REQUIRED ACTION — The result should be every line in the material below containing the string "Bits".

----------------------------------------

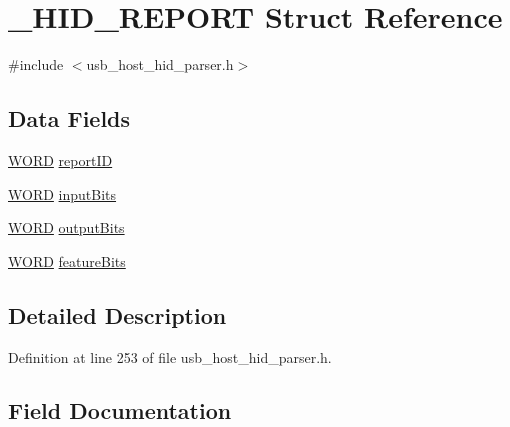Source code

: \hypertarget{struct___h_i_d___r_e_p_o_r_t}{}\section{\+\_\+\+H\+I\+D\+\_\+\+R\+E\+P\+O\+R\+T Struct Reference}
\label{struct___h_i_d___r_e_p_o_r_t}


{\ttfamily \#include $<$usb\+\_\+host\+\_\+hid\+\_\+parser.\+h$>$}

\subsection*{Data Fields}
\begin{DoxyCompactItemize}
\item 
\hyperlink{_generic_type_defs_8h_a2b0e863dadf920709ec53d9088ee7c91}{W\+O\+R\+D} \hyperlink{struct___h_i_d___r_e_p_o_r_t_aebdb6c1d16fff393bae351f5b2c4dabc}{report\+I\+D}
\item 
\hyperlink{_generic_type_defs_8h_a2b0e863dadf920709ec53d9088ee7c91}{W\+O\+R\+D} \hyperlink{struct___h_i_d___r_e_p_o_r_t_a9bc78c44a5e28c5a59a7087dc11c5bb8}{input\+Bits}
\item 
\hyperlink{_generic_type_defs_8h_a2b0e863dadf920709ec53d9088ee7c91}{W\+O\+R\+D} \hyperlink{struct___h_i_d___r_e_p_o_r_t_ab8b179101fa292f0fefb80dbabb74875}{output\+Bits}
\item 
\hyperlink{_generic_type_defs_8h_a2b0e863dadf920709ec53d9088ee7c91}{W\+O\+R\+D} \hyperlink{struct___h_i_d___r_e_p_o_r_t_afbfbc33b8fb0cd296f94fcccbfe7d296}{feature\+Bits}
\end{DoxyCompactItemize}


\subsection{Detailed Description}


Definition at line 253 of file usb\+\_\+host\+\_\+hid\+\_\+parser.\+h.



\subsection{Field Documentation}
\hypertarget{struct___h_i_d___r_e_p_o_r_t_afbfbc33b8fb0cd296f94fcccbfe7d296}{}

----------------------------------------

EXERCISE RESPONSE —
\hyperlink{_generic_type_defs_8h_a2b0e863dadf920709ec53d9088ee7c91}{W\+O\+R\+D} \hyperlink{struct___h_i_d___r_e_p_o_r_t_a9bc78c44a5e28c5a59a7087dc11c5bb8}{input\+Bits}
\hyperlink{_generic_type_defs_8h_a2b0e863dadf920709ec53d9088ee7c91}{W\+O\+R\+D} \hyperlink{struct___h_i_d___r_e_p_o_r_t_ab8b179101fa292f0fefb80dbabb74875}{output\+Bits}
\hyperlink{_generic_type_defs_8h_a2b0e863dadf920709ec53d9088ee7c91}{W\+O\+R\+D} \hyperlink{struct___h_i_d___r_e_p_o_r_t_afbfbc33b8fb0cd296f94fcccbfe7d296}{feature\+Bits}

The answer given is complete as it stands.